Would you quote every entry exactly, dropping only the pictures?

Collected data:
□ □ □ □ □
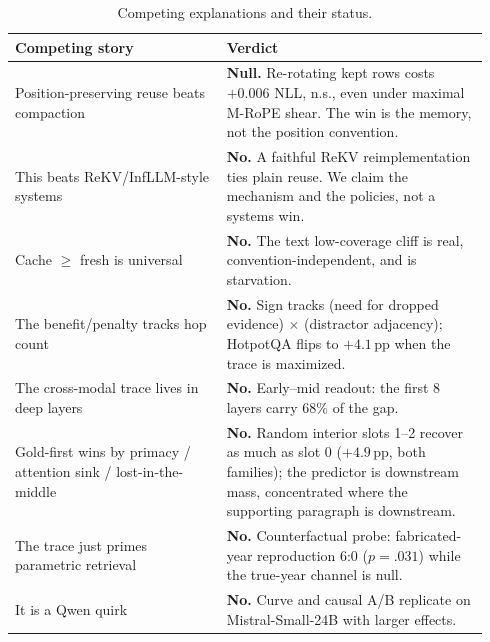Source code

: \documentclass[11pt]{article}
\newcommand{\pp}{\,\mathrm{pp}}
\begin{document}
\begin{table}[h]
\centering
\small
\caption{Competing explanations and their status.}
\label{tab:ruledout}
\begin{tabular}{p{0.42\linewidth}p{0.52\linewidth}}
\toprule
Competing story & Verdict \\
\midrule
Position-preserving reuse beats compaction & \textbf{Null.} Re-rotating kept rows costs $+0.006$ NLL, n.s., even under maximal M-RoPE shear. The win is the memory, not the position convention. \\
This beats ReKV/InfLLM-style systems & \textbf{No.} A faithful ReKV reimplementation ties plain reuse. We claim the mechanism and the policies, not a systems win. \\
Cache $\geq$ fresh is universal & \textbf{No.} The text low-coverage cliff is real, convention-independent, and is starvation. \\
The benefit/penalty tracks hop count & \textbf{No.} Sign tracks (need for dropped evidence) $\times$ (distractor adjacency); HotpotQA flips to $+4.1\pp$ when the trace is maximized. \\
The cross-modal trace lives in deep layers & \textbf{No.} Early--mid readout: the first 8 layers carry $68\%$ of the gap. \\
Gold-first wins by primacy / attention sink / lost-in-the-middle & \textbf{No.} Random interior slots 1--2 recover as much as slot 0 ($+4.9\pp$, both families); the predictor is downstream mass, concentrated where the supporting paragraph is downstream. \\
The trace just primes parametric retrieval & \textbf{No.} Counterfactual probe: fabricated-year reproduction 6:0 ($p{=}.031$) while the true-year channel is null. \\
It is a Qwen quirk & \textbf{No.} Curve and causal A/B replicate on Mistral-Small-24B with larger effects. \\
\bottomrule
\end{tabular}
\end{table}
\end{document}
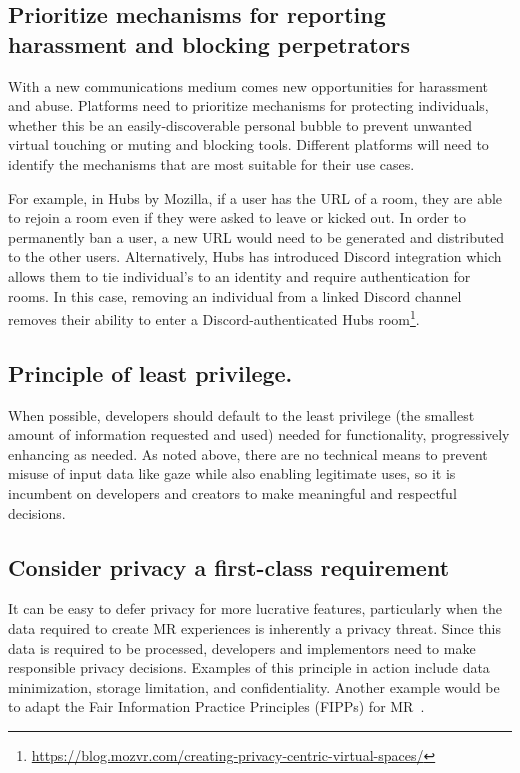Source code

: \subsection{Prioritize mechanisms for reporting harassment and blocking perpetrators}
With a new communications medium comes new opportunities for harassment and abuse. Platforms need to prioritize mechanisms for protecting individuals, whether this be an easily-discoverable personal bubble to prevent unwanted virtual touching or muting and blocking tools. Different platforms will need to identify the mechanisms that are most suitable for their use cases. 

For example, in Hubs by Mozilla, if a user has the URL of a room, they are able to rejoin a room even if they were asked to leave or kicked out. In order to permanently ban a user, a new URL would need to be generated and distributed to the other users. Alternatively, Hubs has introduced Discord integration which allows them to tie individual's to an identity and require authentication for rooms. In this case, removing an individual from a linked Discord channel removes their ability to enter a Discord-authenticated Hubs room\footnote{\url{https://blog.mozvr.com/creating-privacy-centric-virtual-spaces/}}.

\subsection{Principle of least privilege.}
When possible, developers should default to the least privilege (the smallest amount of information requested and used) needed for functionality, progressively enhancing as needed. As noted above, there are no technical means to prevent misuse of input data like gaze while also enabling legitimate uses, so it is incumbent on developers and creators to make meaningful and respectful decisions.

\subsection{Consider privacy a first-class requirement}
It can be easy to defer privacy for more lucrative features, particularly when the data required to create MR experiences is inherently a privacy threat. Since this data is required to be processed,  developers and implementors need to make responsible privacy decisions. Examples of this principle in action include data minimization, storage limitation, and confidentiality. Another example would be to adapt the Fair Information Practice Principles (FIPPs) for MR~\cite{fipps}.

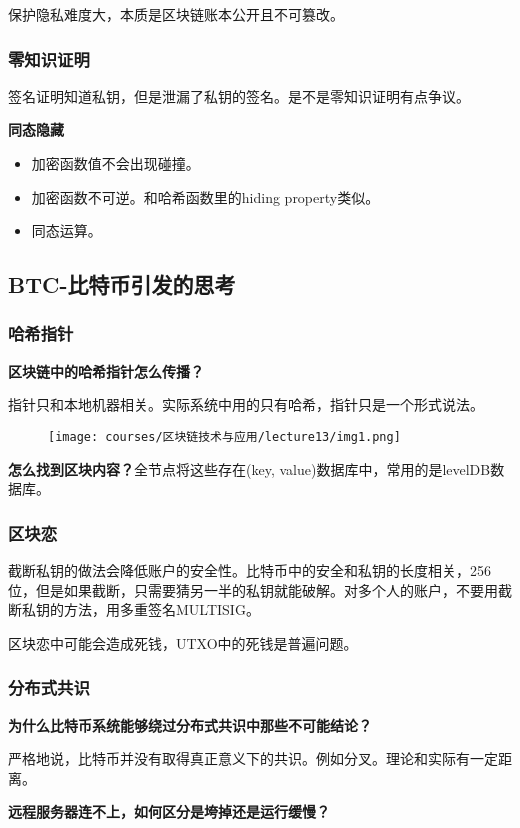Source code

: \documentclass[10pt]{ctexart}
\begin{document}
保护隐私难度大，本质是区块链账本公开且不可篡改。

\subsubsection{零知识证明}
签名证明知道私钥，但是泄漏了私钥的签名。是不是零知识证明有点争议。

\textbf{同态隐藏}
\begin{itemize}
    \item 加密函数值不会出现碰撞。
    \item 加密函数不可逆。和哈希函数里的hiding property类似。
    \item 同态运算。
\end{itemize}
 
\subsection{BTC-比特币引发的思考}
\subsubsection{哈希指针}
\textbf{区块链中的哈希指针怎么传播？}

指针只和本地机器相关。实际系统中用的只有哈希，指针只是一个形式说法。
\begin{figure}[H]
    \centering
    \texttt{[image: courses/区块链技术与应用/lecture13/img1.png]} 
\end{figure}
 
\textbf{怎么找到区块内容？}全节点将这些存在(key, value)数据库中，常用的是levelDB数据库。

\subsubsection{区块恋}
截断私钥的做法会降低账户的安全性。比特币中的安全和私钥的长度相关，256位，但是如果截断，只需要猜另一半的私钥就能破解。对多个人的账户，不要用截断私钥的方法，用多重签名MULTISIG。

区块恋中可能会造成死钱，UTXO中的死钱是普遍问题。
\subsubsection{分布式共识}
\textbf{为什么比特币系统能够绕过分布式共识中那些不可能结论？}

严格地说，比特币并没有取得真正意义下的共识。例如分叉。理论和实际有一定距离。

\textbf{远程服务器连不上，如何区分是垮掉还是运行缓慢？}
\end{document}
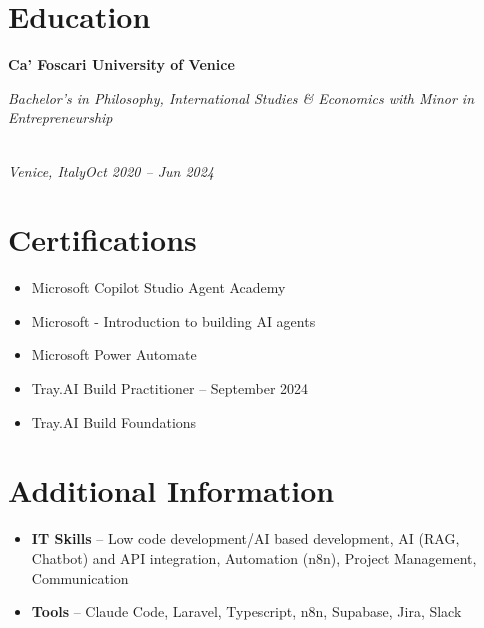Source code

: \documentclass[a4paper,10pt]{article}
\newcommand{\role}[4]{\vspace{3pt}\noindent\hspace{0.6em}\parbox[t]{0.38\textwidth}{\raggedright\textbf{#1}}\hfill\parbox[t]{0.58\textwidth}{\raggedleft\textit{#2}}\\{\textit{#3}\hfill\textit{#4}}\vspace{1pt}}
\begin{document}
\section{Education}
\role{Ca' Foscari University of Venice}{Bachelor's in Philosophy, International Studies \& Economics with Minor in Entrepreneurship}{Venice, Italy}{Oct 2020 -- Jun 2024}

\section{Certifications}
\begin{itemize}
\item Microsoft Copilot Studio Agent Academy
\item Microsoft - Introduction to building AI agents
\item Microsoft Power Automate
\item Tray.AI Build Practitioner -- September 2024
\item Tray.AI Build Foundations
\end{itemize}

\section{Additional Information}
\begin{itemize}
\item \textbf{IT Skills} -- Low code development/AI based development, AI (RAG, Chatbot) and API integration, Automation (n8n), Project Management, Communication
\item \textbf{Tools} -- Claude Code, Laravel, Typescript, n8n, Supabase, Jira, Slack
\end{itemize}
\end{document}
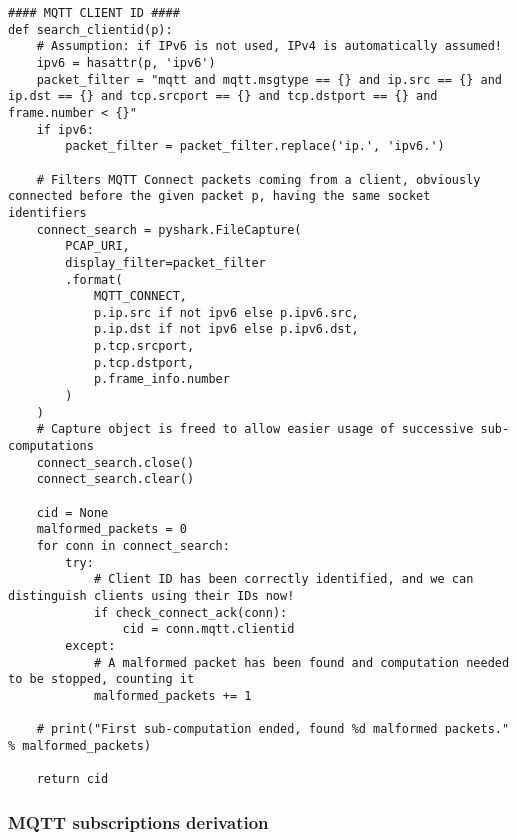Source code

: \documentclass[a4paper,11pt]{article} %
\begin{document}
    \begin{verbatim}
#### MQTT CLIENT ID ####
def search_clientid(p):
    # Assumption: if IPv6 is not used, IPv4 is automatically assumed!
    ipv6 = hasattr(p, 'ipv6')
    packet_filter = "mqtt and mqtt.msgtype == {} and ip.src == {} and ip.dst == {} and tcp.srcport == {} and tcp.dstport == {} and frame.number < {}"
    if ipv6:
        packet_filter = packet_filter.replace('ip.', 'ipv6.')

    # Filters MQTT Connect packets coming from a client, obviously connected before the given packet p, having the same socket identifiers
    connect_search = pyshark.FileCapture(
        PCAP_URI,
        display_filter=packet_filter
        .format(
            MQTT_CONNECT,
            p.ip.src if not ipv6 else p.ipv6.src,
            p.ip.dst if not ipv6 else p.ipv6.dst,
            p.tcp.srcport,
            p.tcp.dstport,
            p.frame_info.number
        )
    )
    # Capture object is freed to allow easier usage of successive sub-computations
    connect_search.close()
    connect_search.clear()

    cid = None
    malformed_packets = 0
    for conn in connect_search:
        try:
            # Client ID has been correctly identified, and we can distinguish clients using their IDs now!
            if check_connect_ack(conn):
                cid = conn.mqtt.clientid
        except:
            # A malformed packet has been found and computation needed to be stopped, counting it
            malformed_packets += 1

    # print("First sub-computation ended, found %d malformed packets." % malformed_packets)

    return cid
    \end{verbatim}

    \subsubsection{MQTT subscriptions derivation}
    \label{subsubsec:mqtt-subscriptions}
\end{document}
□ □ □ □ □
■ **RESULT BELOW**:
Source code

: \documentclass[11pt]{article}
\newcommand{\pp}{\,\mathrm{pp}}
\begin{document}
\begin{table}[h]
\centering
\small
\caption{Competing explanations and their status.}
\label{tab:ruledout}
\begin{tabular}{p{0.42\linewidth}p{0.52\linewidth}}
\toprule
Competing story & Verdict \\
\midrule
Position-preserving reuse beats compaction & \textbf{Null.} Re-rotating kept rows costs $+0.006$ NLL, n.s., even under maximal M-RoPE shear. The win is the memory, not the position convention. \\
This beats ReKV/InfLLM-style systems & \textbf{No.} A faithful ReKV reimplementation ties plain reuse. We claim the mechanism and the policies, not a systems win. \\
Cache $\geq$ fresh is universal & \textbf{No.} The text low-coverage cliff is real, convention-independent, and is starvation. \\
The benefit/penalty tracks hop count & \textbf{No.} Sign tracks (need for dropped evidence) $\times$ (distractor adjacency); HotpotQA flips to $+4.1\pp$ when the trace is maximized. \\
The cross-modal trace lives in deep layers & \textbf{No.} Early--mid readout: the first 8 layers carry $68\%$ of the gap. \\
Gold-first wins by primacy / attention sink / lost-in-the-middle & \textbf{No.} Random interior slots 1--2 recover as much as slot 0 ($+4.9\pp$, both families); the predictor is downstream mass, concentrated where the supporting paragraph is downstream. \\
The trace just primes parametric retrieval & \textbf{No.} Counterfactual probe: fabricated-year reproduction 6:0 ($p{=}.031$) while the true-year channel is null. \\
It is a Qwen quirk & \textbf{No.} Curve and causal A/B replicate on Mistral-Small-24B with larger effects. \\
\bottomrule
\end{tabular}
\end{table}
\end{document}
Source code

: \subsection{Prioritize mechanisms for reporting harassment and blocking perpetrators}
With a new communications medium comes new opportunities for harassment and abuse. Platforms need to prioritize mechanisms for protecting individuals, whether this be an easily-discoverable personal bubble to prevent unwanted virtual touching or muting and blocking tools. Different platforms will need to identify the mechanisms that are most suitable for their use cases. 

For example, in Hubs by Mozilla, if a user has the URL of a room, they are able to rejoin a room even if they were asked to leave or kicked out. In order to permanently ban a user, a new URL would need to be generated and distributed to the other users. Alternatively, Hubs has introduced Discord integration which allows them to tie individual's to an identity and require authentication for rooms. In this case, removing an individual from a linked Discord channel removes their ability to enter a Discord-authenticated Hubs room\footnote{\url{https://blog.mozvr.com/creating-privacy-centric-virtual-spaces/}}.

\subsection{Principle of least privilege.}
When possible, developers should default to the least privilege (the smallest amount of information requested and used) needed for functionality, progressively enhancing as needed. As noted above, there are no technical means to prevent misuse of input data like gaze while also enabling legitimate uses, so it is incumbent on developers and creators to make meaningful and respectful decisions.

\subsection{Consider privacy a first-class requirement}
It can be easy to defer privacy for more lucrative features, particularly when the data required to create MR experiences is inherently a privacy threat. Since this data is required to be processed,  developers and implementors need to make responsible privacy decisions. Examples of this principle in action include data minimization, storage limitation, and confidentiality. Another example would be to adapt the Fair Information Practice Principles (FIPPs) for MR~\cite{fipps}.

Source code

: \documentclass[10pt]{ctexart}
\begin{document}
保护隐私难度大，本质是区块链账本公开且不可篡改。

\subsubsection{零知识证明}
签名证明知道私钥，但是泄漏了私钥的签名。是不是零知识证明有点争议。

\textbf{同态隐藏}
\begin{itemize}
    \item 加密函数值不会出现碰撞。
    \item 加密函数不可逆。和哈希函数里的hiding property类似。
    \item 同态运算。
\end{itemize}
 
\subsection{BTC-比特币引发的思考}
\subsubsection{哈希指针}
\textbf{区块链中的哈希指针怎么传播？}

指针只和本地机器相关。实际系统中用的只有哈希，指针只是一个形式说法。
\begin{figure}[H]
    \centering
    \texttt{[image: courses/区块链技术与应用/lecture13/img1.png]} 
\end{figure}
 
\textbf{怎么找到区块内容？}全节点将这些存在(key, value)数据库中，常用的是levelDB数据库。

\subsubsection{区块恋}
截断私钥的做法会降低账户的安全性。比特币中的安全和私钥的长度相关，256位，但是如果截断，只需要猜另一半的私钥就能破解。对多个人的账户，不要用截断私钥的方法，用多重签名MULTISIG。

区块恋中可能会造成死钱，UTXO中的死钱是普遍问题。
\subsubsection{分布式共识}
\textbf{为什么比特币系统能够绕过分布式共识中那些不可能结论？}

严格地说，比特币并没有取得真正意义下的共识。例如分叉。理论和实际有一定距离。

\textbf{远程服务器连不上，如何区分是垮掉还是运行缓慢？}
\end{document}
Source code

: \documentclass[a4paper,10pt]{article}
\newcommand{\role}[4]{\vspace{3pt}\noindent\hspace{0.6em}\parbox[t]{0.38\textwidth}{\raggedright\textbf{#1}}\hfill\parbox[t]{0.58\textwidth}{\raggedleft\textit{#2}}\\{\textit{#3}\hfill\textit{#4}}\vspace{1pt}}
\begin{document}
\section{Education}
\role{Ca' Foscari University of Venice}{Bachelor's in Philosophy, International Studies \& Economics with Minor in Entrepreneurship}{Venice, Italy}{Oct 2020 -- Jun 2024}

\section{Certifications}
\begin{itemize}
\item Microsoft Copilot Studio Agent Academy
\item Microsoft - Introduction to building AI agents
\item Microsoft Power Automate
\item Tray.AI Build Practitioner -- September 2024
\item Tray.AI Build Foundations
\end{itemize}

\section{Additional Information}
\begin{itemize}
\item \textbf{IT Skills} -- Low code development/AI based development, AI (RAG, Chatbot) and API integration, Automation (n8n), Project Management, Communication
\item \textbf{Tools} -- Claude Code, Laravel, Typescript, n8n, Supabase, Jira, Slack
\end{itemize}
\end{document}
Source code

: \documentclass[a4paper,11pt]{article} %
\begin{document}
    \begin{verbatim}
#### MQTT CLIENT ID ####
def search_clientid(p):
    # Assumption: if IPv6 is not used, IPv4 is automatically assumed!
    ipv6 = hasattr(p, 'ipv6')
    packet_filter = "mqtt and mqtt.msgtype == {} and ip.src == {} and ip.dst == {} and tcp.srcport == {} and tcp.dstport == {} and frame.number < {}"
    if ipv6:
        packet_filter = packet_filter.replace('ip.', 'ipv6.')

    # Filters MQTT Connect packets coming from a client, obviously connected before the given packet p, having the same socket identifiers
    connect_search = pyshark.FileCapture(
        PCAP_URI,
        display_filter=packet_filter
        .format(
            MQTT_CONNECT,
            p.ip.src if not ipv6 else p.ipv6.src,
            p.ip.dst if not ipv6 else p.ipv6.dst,
            p.tcp.srcport,
            p.tcp.dstport,
            p.frame_info.number
        )
    )
    # Capture object is freed to allow easier usage of successive sub-computations
    connect_search.close()
    connect_search.clear()

    cid = None
    malformed_packets = 0
    for conn in connect_search:
        try:
            # Client ID has been correctly identified, and we can distinguish clients using their IDs now!
            if check_connect_ack(conn):
                cid = conn.mqtt.clientid
        except:
            # A malformed packet has been found and computation needed to be stopped, counting it
            malformed_packets += 1

    # print("First sub-computation ended, found %d malformed packets." % malformed_packets)

    return cid
    \end{verbatim}

    \subsubsection{MQTT subscriptions derivation}
    \label{subsubsec:mqtt-subscriptions}
\end{document}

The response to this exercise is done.